Here's the piece you're missing. That 83k loan was not the purchase price. The purchase price was only 70k. Closing costs on purchase were 2k. And then the lender gave him an additional 11k to be used towards his rehab. So brandon's initial 83k loan actually included the purchase price, the closing costs AND some rehab costs.

Brandon ended up paying 35k for the rehab when you count the vegas vacation he splurged on for the first craigslist contractor.

But basically, had brandon refi'd the house for the full 108k the lender would have loaned, here is how his numbers would have looked.
70k purchase
2k closing costs on purchase
35k rehab and vegas trip (11k of this came from his original 83k loan, the remaining 24k came out of brandon's pocket)


Had he refi'd for 108k, the original 83k loan would be paid off as part of the refi closing. The bank would have then deducted their closing costs for the refi (lets say 2k given I didn't see a number in the article). And brandon would have walked away with a check for 23k.  That 23k is just 1k less than what brandon came out of pocket to do the rehab.

Had he not treated the first contractor to a vegas trip, brandown actually would have gotten to pocket 4k AND picked up a house with 37k in equity and a little cash flow. Thats what BRRR is all about.

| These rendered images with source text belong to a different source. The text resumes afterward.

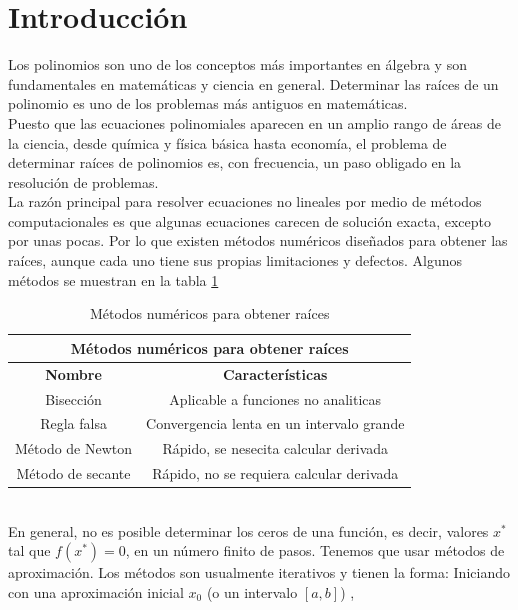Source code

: \documentclass[12pt]{article}
\begin{document}
		\section*{\centering Introducción}\label{sec:Introducción}
			Los polinomios son uno de los conceptos más importantes en álgebra y son fundamentales en 
			matemáticas y ciencia en general. Determinar las raíces de un polinomio es uno de los problemas 
			más antiguos en matemáticas.\\
			Puesto que las ecuaciones polinomiales aparecen en un amplio rango de áreas de la ciencia, desde 
			química y física básica hasta economía, el problema de determinar raíces de polinomios es, con 
			frecuencia, un paso obligado en la resolución de problemas.\cite{bib:item1}\\
			La razón principal para resolver ecuaciones no lineales por medio de métodos computacionales es 
			que algunas ecuaciones carecen de solución exacta, excepto por unas pocas. Por lo que existen 
			métodos numéricos diseñados para obtener las raíces, aunque cada uno tiene sus propias 
			limitaciones y defectos. Algunos métodos se muestran en la tabla \ref{tab:1}\cite{bib:item2}\\
			\begin{table}[h!]
				\centering
				\begin{tabular}{|c|c|}
					\hline
					\multicolumn{2}{|c|}{\textbf{Métodos numéricos para obtener raíces}}\\
					\hline
					\textbf{Nombre} & \textbf{Características} \\\hline
					Bisección & Aplicable a funciones no analiticas \\\hline
					Regla falsa & Convergencia lenta en un intervalo grande \\\hline								
					Método de Newton & Rápido, se nesecita calcular derivada \\\hline
					Método de secante & Rápido, no se requiera calcular derivada \\\hline
				\end{tabular}
				\caption{Métodos numéricos para obtener raíces \cite{bib:item2}}
				\label{tab:1}
			\end{table}\\
			En general, no es posible determinar los ceros de una función, es decir, valores $ x^* $ tal que $f(x^*) = 0 $, 
			en un número finito de pasos. Tenemos que usar métodos de aproximación. Los métodos son 
			usualmente iterativos y tienen la forma: Iniciando con una aproximación inicial $ x_0 $ (o un intervalo $ [a,b] $) , 
\end{document}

Now finding a deal where you can get paid and pick up a house is tough these days. But it happens. And it typically makes the cash flow very tight in the early years when you do it - which is likely why brandon didn't refi for the full amount on this one.

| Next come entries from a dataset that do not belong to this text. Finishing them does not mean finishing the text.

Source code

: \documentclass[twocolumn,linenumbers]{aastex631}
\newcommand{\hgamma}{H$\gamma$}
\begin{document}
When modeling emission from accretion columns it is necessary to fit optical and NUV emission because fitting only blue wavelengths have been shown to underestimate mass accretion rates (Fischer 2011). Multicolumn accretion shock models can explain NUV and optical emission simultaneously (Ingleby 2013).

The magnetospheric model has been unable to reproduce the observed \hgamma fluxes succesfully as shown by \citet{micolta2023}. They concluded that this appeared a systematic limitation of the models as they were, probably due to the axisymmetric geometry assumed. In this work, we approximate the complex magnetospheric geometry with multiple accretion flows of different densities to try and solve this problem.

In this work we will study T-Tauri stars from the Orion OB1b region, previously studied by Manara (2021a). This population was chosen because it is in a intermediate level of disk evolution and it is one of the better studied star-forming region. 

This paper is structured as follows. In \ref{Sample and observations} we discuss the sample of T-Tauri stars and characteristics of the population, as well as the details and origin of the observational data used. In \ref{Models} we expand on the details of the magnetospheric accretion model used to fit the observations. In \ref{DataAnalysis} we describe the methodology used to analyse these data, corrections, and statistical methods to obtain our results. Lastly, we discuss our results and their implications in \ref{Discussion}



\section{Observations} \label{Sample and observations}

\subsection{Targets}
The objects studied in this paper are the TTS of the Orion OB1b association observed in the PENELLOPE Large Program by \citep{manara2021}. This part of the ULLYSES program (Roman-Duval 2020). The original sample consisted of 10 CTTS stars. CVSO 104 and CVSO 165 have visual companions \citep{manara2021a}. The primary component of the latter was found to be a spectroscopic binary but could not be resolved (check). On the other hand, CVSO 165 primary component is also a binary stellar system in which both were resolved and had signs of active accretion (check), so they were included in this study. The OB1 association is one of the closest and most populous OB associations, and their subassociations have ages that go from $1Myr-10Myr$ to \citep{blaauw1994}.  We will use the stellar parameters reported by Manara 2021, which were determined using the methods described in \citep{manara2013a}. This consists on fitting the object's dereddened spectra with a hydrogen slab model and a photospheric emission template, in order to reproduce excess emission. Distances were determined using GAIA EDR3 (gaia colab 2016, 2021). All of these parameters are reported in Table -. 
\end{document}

As for your last question - can you do this with other financing. The answer is yes. You could just as easily buy with a line of credit or with a traditional loan and then do a cash out refi later on to pull your money out. The two issues with that are: 

1) You typically need some seasoning when doing cash out refi's. 6 mos is probably doable. But that is true with using a hard money loan as well. If you use an LOC (which would be considered as cash), I think that might allow you to use the delayed financing product and I believe you can get around the seasoning requirements. But thats one you'd have to check into as it didn't exist when I was starting out.

2) You can only do conventional cash out refi's up to 6 properties. Once you have 6 homes with mortgages in your name, then you'd have to do commercial/portfolio loans if you wanted to do cash out refi's as I believe that is the limit for conventional cash out refi's. I think fannie is 4 and freddie is 6?  but you'd need to check on that.